How many ever times i try Vankaya Vepudu won't get the same consistency as I used to get in India. Of course the Indian Eggplants are very tender and has less water compare to the Eggplants we get here in States. I have tried, Chinese Eggplant, Japanese Eggplant, Thai Eggplant but no luck so far. So Today I got Philippine Eggplants from Taj Groceries to try my luck with different variety of Eggplant and then, BINGO!  So if you wanna Vankaya Vepudu like back at Home ( India) then Phiippine Eggplant is the one you should look for in United States! Today I have tried Vankaya Vepudu with Coconut, Garlic and Green Chili Masala (freshly made), it tasted absolutely delicious when served with White Rice.
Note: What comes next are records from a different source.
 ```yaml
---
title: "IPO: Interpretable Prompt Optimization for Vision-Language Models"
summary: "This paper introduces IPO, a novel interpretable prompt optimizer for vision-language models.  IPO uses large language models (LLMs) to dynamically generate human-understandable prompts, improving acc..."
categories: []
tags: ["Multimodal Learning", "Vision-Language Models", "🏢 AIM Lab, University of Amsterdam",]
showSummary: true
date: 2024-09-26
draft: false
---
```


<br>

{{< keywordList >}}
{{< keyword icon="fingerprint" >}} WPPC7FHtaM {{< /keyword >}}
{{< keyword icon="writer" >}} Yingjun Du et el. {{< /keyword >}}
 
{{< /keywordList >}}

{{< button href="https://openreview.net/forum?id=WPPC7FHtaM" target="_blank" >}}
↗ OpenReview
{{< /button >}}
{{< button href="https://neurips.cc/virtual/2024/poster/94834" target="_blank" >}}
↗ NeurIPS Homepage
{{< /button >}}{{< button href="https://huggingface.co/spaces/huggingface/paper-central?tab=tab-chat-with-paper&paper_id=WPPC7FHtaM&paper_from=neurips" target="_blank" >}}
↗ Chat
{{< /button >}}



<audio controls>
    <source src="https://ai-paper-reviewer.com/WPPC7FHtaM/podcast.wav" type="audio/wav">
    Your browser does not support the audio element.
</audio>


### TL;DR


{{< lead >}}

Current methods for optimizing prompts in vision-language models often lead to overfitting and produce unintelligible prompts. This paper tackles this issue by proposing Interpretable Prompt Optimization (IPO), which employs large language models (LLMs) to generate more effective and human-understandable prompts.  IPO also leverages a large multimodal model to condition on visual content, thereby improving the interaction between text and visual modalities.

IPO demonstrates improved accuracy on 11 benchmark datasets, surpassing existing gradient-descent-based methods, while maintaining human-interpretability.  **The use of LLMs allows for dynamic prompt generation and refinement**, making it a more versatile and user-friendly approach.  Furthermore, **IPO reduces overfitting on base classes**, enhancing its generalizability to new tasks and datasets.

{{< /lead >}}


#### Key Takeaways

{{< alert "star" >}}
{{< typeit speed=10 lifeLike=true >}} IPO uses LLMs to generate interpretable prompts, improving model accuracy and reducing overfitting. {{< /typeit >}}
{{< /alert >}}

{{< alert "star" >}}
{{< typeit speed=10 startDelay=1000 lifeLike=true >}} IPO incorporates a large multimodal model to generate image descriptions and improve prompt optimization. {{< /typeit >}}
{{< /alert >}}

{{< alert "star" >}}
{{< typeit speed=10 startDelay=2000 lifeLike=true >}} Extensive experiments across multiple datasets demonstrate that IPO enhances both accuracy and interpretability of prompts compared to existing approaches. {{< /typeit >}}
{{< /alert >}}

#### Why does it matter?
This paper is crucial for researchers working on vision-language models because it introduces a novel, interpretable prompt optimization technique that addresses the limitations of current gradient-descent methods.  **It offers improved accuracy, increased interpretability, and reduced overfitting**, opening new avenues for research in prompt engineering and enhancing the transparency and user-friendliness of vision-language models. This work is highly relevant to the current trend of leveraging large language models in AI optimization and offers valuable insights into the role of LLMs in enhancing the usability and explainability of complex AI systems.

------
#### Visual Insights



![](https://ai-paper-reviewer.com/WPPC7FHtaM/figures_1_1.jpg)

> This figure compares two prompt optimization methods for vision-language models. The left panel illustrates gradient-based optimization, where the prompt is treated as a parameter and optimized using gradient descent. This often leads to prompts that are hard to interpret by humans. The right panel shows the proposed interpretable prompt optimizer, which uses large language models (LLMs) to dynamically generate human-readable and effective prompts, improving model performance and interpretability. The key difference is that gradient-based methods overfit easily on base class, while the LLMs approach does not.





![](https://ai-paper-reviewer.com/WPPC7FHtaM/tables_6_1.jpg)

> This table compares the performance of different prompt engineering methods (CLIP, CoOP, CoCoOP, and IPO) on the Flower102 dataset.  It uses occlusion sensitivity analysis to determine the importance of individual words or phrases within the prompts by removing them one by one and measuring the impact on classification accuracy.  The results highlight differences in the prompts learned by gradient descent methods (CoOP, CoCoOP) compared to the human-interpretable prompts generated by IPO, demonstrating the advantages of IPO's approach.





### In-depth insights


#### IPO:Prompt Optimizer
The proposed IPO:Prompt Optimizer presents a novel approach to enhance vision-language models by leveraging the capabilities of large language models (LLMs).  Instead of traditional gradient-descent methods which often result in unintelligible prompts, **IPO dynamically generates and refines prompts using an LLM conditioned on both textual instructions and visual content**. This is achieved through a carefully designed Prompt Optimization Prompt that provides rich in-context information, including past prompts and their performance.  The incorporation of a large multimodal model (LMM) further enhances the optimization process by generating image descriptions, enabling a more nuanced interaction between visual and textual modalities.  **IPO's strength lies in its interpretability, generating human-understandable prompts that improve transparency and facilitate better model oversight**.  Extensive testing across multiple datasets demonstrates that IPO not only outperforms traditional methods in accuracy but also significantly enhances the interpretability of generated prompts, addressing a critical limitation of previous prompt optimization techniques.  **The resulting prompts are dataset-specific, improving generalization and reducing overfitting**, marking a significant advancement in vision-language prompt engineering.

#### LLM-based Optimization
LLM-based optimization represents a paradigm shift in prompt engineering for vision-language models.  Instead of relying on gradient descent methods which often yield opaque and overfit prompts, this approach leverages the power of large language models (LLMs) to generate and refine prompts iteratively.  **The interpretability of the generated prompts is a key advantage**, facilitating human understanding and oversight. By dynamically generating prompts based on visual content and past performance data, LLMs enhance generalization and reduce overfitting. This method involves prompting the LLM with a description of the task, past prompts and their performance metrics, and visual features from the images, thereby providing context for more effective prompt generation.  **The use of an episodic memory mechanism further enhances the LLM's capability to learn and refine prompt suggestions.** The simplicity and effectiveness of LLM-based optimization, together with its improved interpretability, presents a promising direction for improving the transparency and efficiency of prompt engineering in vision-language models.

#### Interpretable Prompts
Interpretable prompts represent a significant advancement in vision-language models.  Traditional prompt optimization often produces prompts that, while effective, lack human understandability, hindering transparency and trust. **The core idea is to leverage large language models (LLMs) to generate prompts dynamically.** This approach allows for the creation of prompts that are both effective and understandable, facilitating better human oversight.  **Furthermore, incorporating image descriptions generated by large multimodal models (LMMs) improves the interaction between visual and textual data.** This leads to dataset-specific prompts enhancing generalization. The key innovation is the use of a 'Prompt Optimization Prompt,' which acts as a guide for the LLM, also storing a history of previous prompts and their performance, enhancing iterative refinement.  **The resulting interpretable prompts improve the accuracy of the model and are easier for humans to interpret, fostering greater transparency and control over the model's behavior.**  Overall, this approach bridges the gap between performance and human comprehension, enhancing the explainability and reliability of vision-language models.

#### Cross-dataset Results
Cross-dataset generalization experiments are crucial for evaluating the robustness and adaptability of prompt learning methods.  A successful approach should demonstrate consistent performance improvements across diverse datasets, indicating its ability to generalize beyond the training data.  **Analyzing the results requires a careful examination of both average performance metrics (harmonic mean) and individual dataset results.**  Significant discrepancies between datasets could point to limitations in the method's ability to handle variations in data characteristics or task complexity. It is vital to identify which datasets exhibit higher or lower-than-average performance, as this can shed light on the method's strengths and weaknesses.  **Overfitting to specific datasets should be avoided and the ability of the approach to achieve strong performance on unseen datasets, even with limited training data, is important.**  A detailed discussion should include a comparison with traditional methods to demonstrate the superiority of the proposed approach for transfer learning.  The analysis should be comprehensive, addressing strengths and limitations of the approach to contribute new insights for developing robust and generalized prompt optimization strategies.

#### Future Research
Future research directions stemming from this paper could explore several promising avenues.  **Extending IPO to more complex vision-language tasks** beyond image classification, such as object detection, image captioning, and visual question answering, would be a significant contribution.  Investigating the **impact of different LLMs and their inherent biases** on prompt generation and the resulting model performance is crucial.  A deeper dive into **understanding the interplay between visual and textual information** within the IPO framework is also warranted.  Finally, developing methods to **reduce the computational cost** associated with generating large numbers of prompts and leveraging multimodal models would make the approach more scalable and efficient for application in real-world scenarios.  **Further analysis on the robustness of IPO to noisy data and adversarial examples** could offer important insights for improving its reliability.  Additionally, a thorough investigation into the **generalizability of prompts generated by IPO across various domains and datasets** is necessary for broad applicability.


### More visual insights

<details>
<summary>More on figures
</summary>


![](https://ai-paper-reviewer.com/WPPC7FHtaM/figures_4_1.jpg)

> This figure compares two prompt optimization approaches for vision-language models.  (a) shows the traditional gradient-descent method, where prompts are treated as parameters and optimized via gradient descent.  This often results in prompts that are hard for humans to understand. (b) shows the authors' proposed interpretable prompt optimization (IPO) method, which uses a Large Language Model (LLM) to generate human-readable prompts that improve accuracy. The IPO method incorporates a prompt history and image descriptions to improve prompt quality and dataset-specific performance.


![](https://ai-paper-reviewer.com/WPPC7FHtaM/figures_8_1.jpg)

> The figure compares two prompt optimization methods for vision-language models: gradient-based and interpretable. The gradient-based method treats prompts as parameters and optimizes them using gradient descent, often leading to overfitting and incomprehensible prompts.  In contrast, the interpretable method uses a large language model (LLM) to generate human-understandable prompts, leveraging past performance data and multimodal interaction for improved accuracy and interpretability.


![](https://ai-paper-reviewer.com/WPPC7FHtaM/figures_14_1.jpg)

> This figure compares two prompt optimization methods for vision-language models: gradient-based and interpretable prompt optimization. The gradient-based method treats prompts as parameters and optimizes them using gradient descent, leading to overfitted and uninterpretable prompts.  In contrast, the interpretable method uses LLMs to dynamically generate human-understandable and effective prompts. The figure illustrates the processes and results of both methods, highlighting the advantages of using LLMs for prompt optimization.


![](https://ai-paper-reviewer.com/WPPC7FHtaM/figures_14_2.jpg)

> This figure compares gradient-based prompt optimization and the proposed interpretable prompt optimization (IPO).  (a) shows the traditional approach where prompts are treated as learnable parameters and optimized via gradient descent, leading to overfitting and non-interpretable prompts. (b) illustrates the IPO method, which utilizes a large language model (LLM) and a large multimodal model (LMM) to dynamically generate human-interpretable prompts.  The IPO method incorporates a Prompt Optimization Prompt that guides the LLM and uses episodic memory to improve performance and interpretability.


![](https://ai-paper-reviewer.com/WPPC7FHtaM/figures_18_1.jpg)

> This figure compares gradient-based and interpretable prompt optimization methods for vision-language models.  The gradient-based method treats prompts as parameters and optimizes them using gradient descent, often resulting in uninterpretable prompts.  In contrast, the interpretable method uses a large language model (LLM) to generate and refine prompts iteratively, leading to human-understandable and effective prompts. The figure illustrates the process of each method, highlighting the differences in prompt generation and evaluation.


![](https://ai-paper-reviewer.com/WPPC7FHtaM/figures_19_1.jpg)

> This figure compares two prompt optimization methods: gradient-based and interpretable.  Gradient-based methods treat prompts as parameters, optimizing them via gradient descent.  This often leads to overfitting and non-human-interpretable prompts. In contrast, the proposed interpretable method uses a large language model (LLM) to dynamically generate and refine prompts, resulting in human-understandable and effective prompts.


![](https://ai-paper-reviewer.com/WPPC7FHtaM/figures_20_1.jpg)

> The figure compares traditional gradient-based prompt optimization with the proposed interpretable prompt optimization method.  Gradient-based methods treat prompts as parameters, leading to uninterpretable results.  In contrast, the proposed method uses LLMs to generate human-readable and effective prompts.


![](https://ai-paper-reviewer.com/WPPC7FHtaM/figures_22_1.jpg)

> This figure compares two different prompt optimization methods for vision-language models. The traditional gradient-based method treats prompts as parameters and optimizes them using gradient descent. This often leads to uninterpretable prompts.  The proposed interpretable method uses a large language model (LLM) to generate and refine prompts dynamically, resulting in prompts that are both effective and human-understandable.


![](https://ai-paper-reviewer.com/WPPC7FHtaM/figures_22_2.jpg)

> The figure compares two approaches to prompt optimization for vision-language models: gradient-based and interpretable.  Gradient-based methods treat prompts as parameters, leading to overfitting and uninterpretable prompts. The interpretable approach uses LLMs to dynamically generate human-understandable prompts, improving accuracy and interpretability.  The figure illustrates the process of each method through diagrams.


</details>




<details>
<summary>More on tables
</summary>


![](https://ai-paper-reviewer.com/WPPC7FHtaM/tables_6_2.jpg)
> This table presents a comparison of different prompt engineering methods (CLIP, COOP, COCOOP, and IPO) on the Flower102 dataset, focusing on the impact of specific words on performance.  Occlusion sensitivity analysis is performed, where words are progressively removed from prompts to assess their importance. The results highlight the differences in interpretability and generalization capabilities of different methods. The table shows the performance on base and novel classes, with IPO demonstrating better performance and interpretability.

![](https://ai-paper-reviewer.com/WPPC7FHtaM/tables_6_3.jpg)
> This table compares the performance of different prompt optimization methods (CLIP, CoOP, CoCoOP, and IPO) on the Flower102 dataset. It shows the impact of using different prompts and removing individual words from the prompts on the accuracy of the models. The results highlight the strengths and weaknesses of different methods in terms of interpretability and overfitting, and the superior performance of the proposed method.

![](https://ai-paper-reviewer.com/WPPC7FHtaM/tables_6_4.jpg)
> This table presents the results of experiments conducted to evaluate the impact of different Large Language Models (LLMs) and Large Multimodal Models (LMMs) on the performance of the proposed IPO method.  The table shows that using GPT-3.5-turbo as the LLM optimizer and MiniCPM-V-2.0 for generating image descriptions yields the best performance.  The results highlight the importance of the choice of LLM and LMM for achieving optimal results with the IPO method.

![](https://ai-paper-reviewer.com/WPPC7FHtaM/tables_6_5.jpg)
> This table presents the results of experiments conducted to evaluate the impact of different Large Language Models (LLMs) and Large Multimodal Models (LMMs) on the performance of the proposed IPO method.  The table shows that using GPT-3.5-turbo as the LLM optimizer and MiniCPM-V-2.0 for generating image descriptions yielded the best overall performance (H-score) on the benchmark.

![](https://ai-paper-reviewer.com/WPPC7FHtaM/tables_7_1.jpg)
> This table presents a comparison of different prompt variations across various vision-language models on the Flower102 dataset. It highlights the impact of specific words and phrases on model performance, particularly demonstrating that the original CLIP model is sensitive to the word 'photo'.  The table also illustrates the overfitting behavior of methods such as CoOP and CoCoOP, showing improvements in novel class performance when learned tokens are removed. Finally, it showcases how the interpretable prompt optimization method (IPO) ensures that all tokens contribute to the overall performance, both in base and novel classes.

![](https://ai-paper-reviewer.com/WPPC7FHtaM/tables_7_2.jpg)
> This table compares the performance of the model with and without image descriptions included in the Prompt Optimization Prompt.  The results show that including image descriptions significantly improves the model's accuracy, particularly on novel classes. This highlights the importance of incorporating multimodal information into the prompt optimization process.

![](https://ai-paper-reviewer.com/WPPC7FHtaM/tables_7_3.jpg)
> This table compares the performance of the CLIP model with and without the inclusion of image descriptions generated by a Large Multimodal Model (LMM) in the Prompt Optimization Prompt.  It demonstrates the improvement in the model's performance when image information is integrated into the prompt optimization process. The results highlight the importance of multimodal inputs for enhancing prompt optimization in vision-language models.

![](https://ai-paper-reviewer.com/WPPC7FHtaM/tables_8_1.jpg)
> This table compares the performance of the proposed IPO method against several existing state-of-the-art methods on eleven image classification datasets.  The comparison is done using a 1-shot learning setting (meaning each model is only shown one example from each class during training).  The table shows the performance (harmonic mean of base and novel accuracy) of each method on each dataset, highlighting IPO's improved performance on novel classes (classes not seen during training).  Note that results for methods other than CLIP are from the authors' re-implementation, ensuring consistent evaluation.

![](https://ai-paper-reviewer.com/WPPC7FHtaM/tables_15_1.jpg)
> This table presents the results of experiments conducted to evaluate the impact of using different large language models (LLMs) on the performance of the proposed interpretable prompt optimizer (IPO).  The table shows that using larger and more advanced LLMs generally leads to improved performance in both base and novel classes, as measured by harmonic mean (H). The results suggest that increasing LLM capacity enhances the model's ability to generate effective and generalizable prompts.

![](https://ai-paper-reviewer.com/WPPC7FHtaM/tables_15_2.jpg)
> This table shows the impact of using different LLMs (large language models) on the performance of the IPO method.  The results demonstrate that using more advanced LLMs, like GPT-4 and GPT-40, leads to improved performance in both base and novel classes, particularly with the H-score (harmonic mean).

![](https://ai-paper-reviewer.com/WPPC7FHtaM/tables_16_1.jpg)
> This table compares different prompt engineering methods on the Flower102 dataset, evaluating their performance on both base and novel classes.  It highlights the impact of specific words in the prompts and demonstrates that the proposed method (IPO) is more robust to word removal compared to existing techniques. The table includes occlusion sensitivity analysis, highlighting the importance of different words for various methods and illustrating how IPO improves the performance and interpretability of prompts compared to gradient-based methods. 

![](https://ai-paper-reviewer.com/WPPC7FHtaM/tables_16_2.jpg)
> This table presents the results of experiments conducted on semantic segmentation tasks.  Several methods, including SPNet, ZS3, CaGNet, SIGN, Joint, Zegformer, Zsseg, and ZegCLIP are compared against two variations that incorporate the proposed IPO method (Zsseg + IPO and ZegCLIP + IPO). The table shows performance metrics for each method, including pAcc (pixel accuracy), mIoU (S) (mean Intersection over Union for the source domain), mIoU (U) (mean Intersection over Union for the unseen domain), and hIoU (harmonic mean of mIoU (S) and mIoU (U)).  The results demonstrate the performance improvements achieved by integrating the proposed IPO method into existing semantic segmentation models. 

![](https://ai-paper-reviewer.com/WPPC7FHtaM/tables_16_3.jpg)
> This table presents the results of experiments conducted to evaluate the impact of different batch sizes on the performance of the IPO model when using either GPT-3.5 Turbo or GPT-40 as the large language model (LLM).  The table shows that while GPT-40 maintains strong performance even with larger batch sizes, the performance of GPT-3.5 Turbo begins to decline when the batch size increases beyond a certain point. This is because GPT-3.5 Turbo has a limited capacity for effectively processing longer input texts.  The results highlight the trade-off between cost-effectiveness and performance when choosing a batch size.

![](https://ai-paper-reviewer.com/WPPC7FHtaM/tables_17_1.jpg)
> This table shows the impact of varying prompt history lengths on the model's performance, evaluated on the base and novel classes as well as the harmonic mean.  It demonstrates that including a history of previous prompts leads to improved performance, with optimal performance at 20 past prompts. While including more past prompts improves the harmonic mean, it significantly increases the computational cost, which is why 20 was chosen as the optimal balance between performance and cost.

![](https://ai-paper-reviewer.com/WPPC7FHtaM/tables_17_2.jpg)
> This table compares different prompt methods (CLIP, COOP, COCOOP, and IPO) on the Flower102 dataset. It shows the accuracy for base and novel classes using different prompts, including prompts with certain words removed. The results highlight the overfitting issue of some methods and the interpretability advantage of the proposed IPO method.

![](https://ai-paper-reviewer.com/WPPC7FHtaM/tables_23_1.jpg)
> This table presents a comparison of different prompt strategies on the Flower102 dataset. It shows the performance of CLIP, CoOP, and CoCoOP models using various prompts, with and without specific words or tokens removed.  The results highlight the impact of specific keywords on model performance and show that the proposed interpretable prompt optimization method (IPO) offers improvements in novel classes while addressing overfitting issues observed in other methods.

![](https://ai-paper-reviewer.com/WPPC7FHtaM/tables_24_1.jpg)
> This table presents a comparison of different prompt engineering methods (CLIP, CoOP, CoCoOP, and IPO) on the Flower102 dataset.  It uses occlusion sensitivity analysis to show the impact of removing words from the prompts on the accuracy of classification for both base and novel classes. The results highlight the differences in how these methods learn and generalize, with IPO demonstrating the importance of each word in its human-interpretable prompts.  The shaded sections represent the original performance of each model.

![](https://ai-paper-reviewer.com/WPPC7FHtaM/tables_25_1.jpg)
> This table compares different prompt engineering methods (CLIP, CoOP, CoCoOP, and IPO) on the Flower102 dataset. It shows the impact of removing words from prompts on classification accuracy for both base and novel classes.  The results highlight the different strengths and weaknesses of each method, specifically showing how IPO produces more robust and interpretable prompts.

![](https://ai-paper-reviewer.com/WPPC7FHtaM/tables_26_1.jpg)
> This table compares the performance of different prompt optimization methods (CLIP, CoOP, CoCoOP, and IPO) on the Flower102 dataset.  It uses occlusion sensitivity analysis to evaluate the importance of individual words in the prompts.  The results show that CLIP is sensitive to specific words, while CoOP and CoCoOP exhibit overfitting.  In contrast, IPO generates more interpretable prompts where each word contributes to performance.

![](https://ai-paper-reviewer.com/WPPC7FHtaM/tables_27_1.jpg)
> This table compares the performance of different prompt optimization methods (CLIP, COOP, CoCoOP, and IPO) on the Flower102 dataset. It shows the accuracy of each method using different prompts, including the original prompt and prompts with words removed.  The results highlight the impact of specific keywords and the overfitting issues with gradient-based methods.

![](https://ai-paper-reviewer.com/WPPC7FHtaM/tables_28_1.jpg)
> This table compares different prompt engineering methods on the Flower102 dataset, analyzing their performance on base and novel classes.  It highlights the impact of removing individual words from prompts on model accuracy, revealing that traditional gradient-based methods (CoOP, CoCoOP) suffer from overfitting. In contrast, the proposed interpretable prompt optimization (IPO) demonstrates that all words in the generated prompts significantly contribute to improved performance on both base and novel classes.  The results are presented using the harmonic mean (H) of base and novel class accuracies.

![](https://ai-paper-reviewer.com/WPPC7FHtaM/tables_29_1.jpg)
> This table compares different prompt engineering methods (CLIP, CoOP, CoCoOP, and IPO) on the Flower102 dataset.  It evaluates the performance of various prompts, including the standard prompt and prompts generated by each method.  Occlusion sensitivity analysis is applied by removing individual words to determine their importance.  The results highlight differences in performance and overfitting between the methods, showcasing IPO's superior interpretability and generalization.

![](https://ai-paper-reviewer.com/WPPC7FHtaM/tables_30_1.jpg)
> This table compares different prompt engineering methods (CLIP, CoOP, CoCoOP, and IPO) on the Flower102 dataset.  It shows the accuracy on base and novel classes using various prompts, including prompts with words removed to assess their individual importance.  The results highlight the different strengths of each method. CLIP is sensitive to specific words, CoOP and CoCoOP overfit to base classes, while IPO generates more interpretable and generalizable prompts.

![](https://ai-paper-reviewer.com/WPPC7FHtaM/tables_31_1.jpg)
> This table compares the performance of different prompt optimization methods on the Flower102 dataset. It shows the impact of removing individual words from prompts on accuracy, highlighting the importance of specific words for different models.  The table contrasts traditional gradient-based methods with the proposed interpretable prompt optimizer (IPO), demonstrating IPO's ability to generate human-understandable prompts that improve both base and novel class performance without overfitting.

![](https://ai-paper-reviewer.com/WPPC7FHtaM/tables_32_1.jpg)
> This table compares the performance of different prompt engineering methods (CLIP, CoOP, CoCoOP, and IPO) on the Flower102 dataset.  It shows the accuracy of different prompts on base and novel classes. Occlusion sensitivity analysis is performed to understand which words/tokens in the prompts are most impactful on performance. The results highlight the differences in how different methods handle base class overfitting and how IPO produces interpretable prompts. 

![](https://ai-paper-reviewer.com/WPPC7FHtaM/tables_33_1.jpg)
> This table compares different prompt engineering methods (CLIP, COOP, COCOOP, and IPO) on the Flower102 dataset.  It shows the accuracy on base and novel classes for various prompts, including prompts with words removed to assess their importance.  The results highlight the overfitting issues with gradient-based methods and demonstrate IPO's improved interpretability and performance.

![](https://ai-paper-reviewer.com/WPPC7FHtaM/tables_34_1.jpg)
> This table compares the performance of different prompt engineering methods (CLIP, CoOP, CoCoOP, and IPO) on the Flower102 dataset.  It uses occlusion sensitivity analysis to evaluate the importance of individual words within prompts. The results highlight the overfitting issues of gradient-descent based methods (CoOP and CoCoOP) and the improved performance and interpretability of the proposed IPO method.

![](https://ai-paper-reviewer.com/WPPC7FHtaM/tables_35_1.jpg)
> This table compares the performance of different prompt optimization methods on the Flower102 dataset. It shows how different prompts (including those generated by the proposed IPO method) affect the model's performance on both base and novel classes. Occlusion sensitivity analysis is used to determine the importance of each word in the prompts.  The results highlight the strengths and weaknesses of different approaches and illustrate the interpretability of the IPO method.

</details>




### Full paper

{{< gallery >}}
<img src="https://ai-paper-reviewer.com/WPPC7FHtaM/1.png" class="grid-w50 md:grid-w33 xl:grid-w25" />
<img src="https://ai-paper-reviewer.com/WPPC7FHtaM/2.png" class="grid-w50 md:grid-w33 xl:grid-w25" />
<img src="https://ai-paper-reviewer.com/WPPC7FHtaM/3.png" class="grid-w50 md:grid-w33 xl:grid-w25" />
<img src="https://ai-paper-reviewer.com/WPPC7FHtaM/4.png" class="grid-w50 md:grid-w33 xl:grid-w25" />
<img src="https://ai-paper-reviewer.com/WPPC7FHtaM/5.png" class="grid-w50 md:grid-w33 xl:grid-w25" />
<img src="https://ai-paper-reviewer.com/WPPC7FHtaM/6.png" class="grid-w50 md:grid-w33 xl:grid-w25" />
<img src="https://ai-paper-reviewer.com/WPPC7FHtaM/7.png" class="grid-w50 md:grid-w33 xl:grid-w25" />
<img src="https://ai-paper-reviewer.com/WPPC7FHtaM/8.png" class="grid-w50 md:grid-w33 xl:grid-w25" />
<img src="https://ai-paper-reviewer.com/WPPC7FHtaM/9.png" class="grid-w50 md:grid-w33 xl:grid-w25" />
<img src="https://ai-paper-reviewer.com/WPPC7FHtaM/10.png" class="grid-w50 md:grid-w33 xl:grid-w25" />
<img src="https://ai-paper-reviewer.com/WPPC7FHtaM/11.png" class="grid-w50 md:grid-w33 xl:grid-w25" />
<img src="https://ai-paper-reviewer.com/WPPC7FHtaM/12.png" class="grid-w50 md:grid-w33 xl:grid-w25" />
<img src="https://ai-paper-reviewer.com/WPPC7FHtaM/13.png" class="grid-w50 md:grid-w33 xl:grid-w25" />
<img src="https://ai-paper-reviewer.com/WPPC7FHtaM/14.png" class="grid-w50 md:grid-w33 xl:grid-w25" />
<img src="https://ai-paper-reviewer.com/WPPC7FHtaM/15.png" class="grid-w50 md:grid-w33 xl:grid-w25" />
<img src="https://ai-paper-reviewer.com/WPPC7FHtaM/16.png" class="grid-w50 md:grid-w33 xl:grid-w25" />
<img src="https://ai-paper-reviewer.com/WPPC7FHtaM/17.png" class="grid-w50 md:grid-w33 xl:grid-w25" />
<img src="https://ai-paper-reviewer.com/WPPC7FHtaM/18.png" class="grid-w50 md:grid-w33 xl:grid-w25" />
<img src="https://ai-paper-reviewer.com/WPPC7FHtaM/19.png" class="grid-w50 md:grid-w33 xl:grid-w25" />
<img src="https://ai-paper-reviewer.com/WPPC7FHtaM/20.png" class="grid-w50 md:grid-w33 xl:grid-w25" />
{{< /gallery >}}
Here is the recipe, Njoy!



Ingredients:
Philippine Eggplants - 3
Onion - 1/4 quarter ( White onion)
Dry Red Chili - 2
Chana Dal - 1 tsp
Urad Dal - 1 tsp
Cumin Seeds - 1/2 tsp
Mustard Seeds - 1 tsp
Curry Leaves - 1 stem or 5 to 6 leaves
salt - 1 tsp
Coriander Powder - 1 tsp
Oil - 3 Tbsp
Cilantro - 1 Tbsp for Garnish

Masala:
Fresh Coconut - 1/4 cup
Garlic Cloves - 4
Green Chili - 2

Preparatory Steps:
  • First chop Onion into thin slices length wise to match with eggplant pieces.
  • Wash and pat dry Eggplants, remove the stem and cut into 3 sections width wise and cut each piece into long thin slices length wise.
  • Grind Fresh Coconut ( chop into small pieces), Peeled Garlic Cloves and Green Chili in a small mixie jar until everything is combined and get powdered consistency. this will be little wet but shouldn't become like paste. 
Method:
  1. Heat non-stick pan and add Oil. Once the oil is hot add Red Chili, followed by Chana Dal, Urad Dal. As lentils brown add cumin seeds and mustard seeds, as mustards start spluttering add Curry Leaves. 
  2. Add onion slices to the pan and mix with tempering, saute for 2 min until onions are wilted.
  3. Add Eggplant slices to the pan and mix well with onions and keep the flame in sim and saute for 5 min. Add salt and coriander powder and mix well until eggplants are coated with spices. Saute on low heat for another 5 min. 
  4. Now you notice eggplants are fried and wilted to half, now add the Coconut & Garlic Masala powder to non-stick pan and mix well with eggplants pieces until well combined. Now increase the heat o medium high and saute on high for another 5 min or until eggplant pieces are fully cooked.
  5. Taste and adjust salt or any seasoning. Top with Cilantro and switch off the stove, leave the pan on stove for 5 minutes for the flavors to settle. Now transfer to serving bowl and serve immediately with White Rice and enjoy the delicious flavors! 

Tips:
  • Add 1 tsp of salt to 1 cup of luke warm water and add eggplant pieces to this water in a bowl. This stops the eggplant from becoming black. 
  • When you are adding the eggplants to pan, squeuze the eggplants to remove any excess water and add to pan. This tip helps the eggplant fry to make little dry. 
  • I usually won't add red chili powder as this masala is subtle and loaded with green chili spicy flavor. If you want more spicy version or your green chili are not that spicy, then you can add 1/2 tsp Red Chili Powder in step 3 along with salt. 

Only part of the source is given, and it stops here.